Where the server is now, it has a cable that is 4x longer than it will in the "rack", which is added latency compared to my last set of tests.

Also, I thought that a BBU was well outside my budget, but came across this today. http://www.neweggbusiness.com/product/product.aspx?item=9b-16-118-158 + http://www.neweggbusiness.com/product/product.aspx?item=9b-16-118-119 . Which would get you a BBU controller for ~$210. Any thoughts on how well it might work? ie-any glaring deficiencies that I'm just not away of?

Thanks
 

cyberjock

Inactive Account
Joined
Mar 25, 2012
Messages
19,526
iSCSI doesn't do sync writes. It's not part of the FreeBSD implementation or not part of the iSCSi spec(I forget which).
 

acook8103

Dabbler
Joined
Mar 6, 2012
Messages
12
I'm doing 'zfs set sync=always' for the dataset, as I plan to use this system for ESXi.

I've read the rants on the requirements for ESXi, and my needs are not that great, so I'm hoping this is a "good enough" implementation, and I come in to this upgrade knowing so.
 

cyberjock

Inactive Account
Joined
Mar 25, 2012
Messages
19,526
So you plan to use iscsi with sync=always? You're likely to need the same beefy hardware as NFS with sync=standard.
 

acook8103

Dabbler
Joined
Mar 6, 2012
Messages
12
I understand that to be best practice, so that was the plan if I opted for iSCSI.

I'm not understanding why NFS (plain ol' NFS, not specifically ESXi) has such different write speeds depending on whether 'zfs set sync' is 'always' or 'standard'. I understand that ESXi is going to tell NFS to always do a sync write whether or not I configure the dataset as such.
 

cyberjock

Inactive Account
Joined
Mar 25, 2012
Messages
19,526
No.

Your pool/dataset sync setting overrides ALL writes if you choose disabled or always. It makes every single write a sync write or every single write an async write.

NFS "supports" the sync write flag. So any write that is specified as a sync write will be a sync write if you have it set to standard. So what writes are sync writes normally? That depends on what you are copying and what program you are using to do the copying. Some programs support and do sync writes, some don't. Your benchmark for the always/standard/disabled is only valid for the exact client software you used to copy the data and only in the method you used. Other than that, it goes out the window.

Som other protocols have no sync write flag(iSCSI for one). So standard and disabled should be the same for those protocols. sync=always will of course make your non-sync protocol behave kind of like a sync protocol, with all of the performance killing properties associated with it.

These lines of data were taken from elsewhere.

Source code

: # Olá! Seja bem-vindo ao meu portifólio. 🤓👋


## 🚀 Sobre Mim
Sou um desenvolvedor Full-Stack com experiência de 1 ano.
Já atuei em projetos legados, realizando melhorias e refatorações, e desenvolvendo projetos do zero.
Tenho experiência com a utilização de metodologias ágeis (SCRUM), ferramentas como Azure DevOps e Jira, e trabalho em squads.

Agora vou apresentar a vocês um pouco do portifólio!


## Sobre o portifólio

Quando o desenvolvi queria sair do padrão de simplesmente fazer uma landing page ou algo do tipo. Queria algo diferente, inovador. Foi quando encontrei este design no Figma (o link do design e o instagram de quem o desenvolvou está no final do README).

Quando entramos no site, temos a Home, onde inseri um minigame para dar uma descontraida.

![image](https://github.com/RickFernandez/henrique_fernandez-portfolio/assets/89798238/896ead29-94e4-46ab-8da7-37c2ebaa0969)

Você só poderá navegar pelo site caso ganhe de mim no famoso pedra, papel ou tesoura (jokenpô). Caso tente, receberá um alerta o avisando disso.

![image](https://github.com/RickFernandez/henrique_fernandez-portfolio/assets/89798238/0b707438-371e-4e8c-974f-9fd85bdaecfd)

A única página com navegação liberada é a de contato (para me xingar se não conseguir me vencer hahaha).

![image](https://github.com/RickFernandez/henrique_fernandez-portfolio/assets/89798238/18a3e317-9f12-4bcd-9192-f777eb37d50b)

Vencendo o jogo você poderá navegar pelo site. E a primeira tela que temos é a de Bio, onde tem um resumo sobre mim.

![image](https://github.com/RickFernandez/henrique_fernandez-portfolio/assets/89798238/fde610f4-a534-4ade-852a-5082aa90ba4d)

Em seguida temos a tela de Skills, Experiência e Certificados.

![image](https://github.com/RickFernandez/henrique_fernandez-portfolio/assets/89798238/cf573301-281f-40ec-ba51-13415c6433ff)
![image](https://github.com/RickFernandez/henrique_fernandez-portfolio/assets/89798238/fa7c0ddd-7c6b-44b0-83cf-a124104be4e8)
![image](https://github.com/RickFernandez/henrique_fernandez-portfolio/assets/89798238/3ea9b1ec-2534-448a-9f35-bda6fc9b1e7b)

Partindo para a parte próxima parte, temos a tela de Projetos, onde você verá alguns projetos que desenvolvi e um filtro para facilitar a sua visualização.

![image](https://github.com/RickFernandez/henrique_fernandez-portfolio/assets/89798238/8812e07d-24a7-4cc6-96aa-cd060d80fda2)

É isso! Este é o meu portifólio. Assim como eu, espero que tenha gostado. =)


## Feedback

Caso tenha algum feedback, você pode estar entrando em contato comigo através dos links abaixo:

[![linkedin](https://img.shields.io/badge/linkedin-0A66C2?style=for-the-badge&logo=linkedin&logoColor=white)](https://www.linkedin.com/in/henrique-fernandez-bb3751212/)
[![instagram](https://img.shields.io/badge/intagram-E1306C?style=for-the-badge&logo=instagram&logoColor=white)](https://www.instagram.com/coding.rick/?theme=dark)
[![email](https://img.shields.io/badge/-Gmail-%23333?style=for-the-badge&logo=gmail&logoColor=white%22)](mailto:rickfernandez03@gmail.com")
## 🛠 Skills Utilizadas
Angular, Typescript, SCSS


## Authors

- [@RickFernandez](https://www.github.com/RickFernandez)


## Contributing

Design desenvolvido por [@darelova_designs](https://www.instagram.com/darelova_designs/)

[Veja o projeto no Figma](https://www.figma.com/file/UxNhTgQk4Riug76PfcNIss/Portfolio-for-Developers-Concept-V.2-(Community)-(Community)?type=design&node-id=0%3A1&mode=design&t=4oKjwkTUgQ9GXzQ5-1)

ESXi is an application that sync flags EVERY SINGLE WRITE. That completely kills zpool performance, but has the advantage of protecting your data at pretty much every performance cost.

You can make every protocol appear to have sync writes for everything by setting sync=always. That will also kill zpool performance in a similar fashion. That's why I'm saying sync=always with iSCSI is no different than NFS with sync=standard.
 

jgreco

Resident Grinch
Joined
May 29, 2011
Messages
18,680
... when talking about ESXi. (damn the need to qualify every statement!)
 

pbucher

Contributor
Joined
Oct 15, 2012
Messages
180
I wouldn't call iSCSI vs NFS for ESXi a best practice, I'd call it more a pain in the side. Folks started saying that because iSCSI doesn't do sync writes by default and they felt safer not changing any defaults & getting better performance. In reality iSCSI default is not much different then sync=never on your dataset with NFS or iSCSI with sync=always equals NFS /w defaults. At this point is seems mostly an academic discussions on which method is more dangerous, iSCSI default and NFS /w sync=disabled or both dangerous and shouldn't really be used unless you really understand the risks. Also with iSCSI you loose a lot of flexibility vs NFS. Finally NFS is what vmware uses for their virtual SAN so I'm guessing it's what vmware has spent more time working on protocol wise.
 

pbucher

Contributor
Joined
Oct 15, 2012
Messages
180
I just found this by dumb luck, here a excellent link that covers log devices and sync writes. It also talks about iSCSI, NFS & virtual machines. The article is pretty deep, but I think most can glean some good info from it.
 

acook8103

Dabbler
Joined
Mar 6, 2012
Messages
12
I understand the ZIL and SLOGs, and NFS on ESXi, and iSCSI w/ 'set sync=always'.

I asked why 'set sync=standard' had the performance of neither 'always' or 'disabled' when running from a normal NFS client (ie-NOT ESXi).

I also asked if the hardware controller might be useful for ZIL. The 128MB of cache concerns me slightly. But per jgreco's post here NFS Performance with VMWare - mega-bad? , it looks like there will be burst speed until the cache is filled, then you will get SEQUENTIAL WRITE speed for the underlying drive. Even if I get half of that, it would be 5x what I'm getting currently.
 

cyberjock

Inactive Account
Joined
Mar 25, 2012
Messages
19,526
I understand the ZIL and SLOGs, and NFS on ESXi, and iSCSI w/ 'set sync=always'.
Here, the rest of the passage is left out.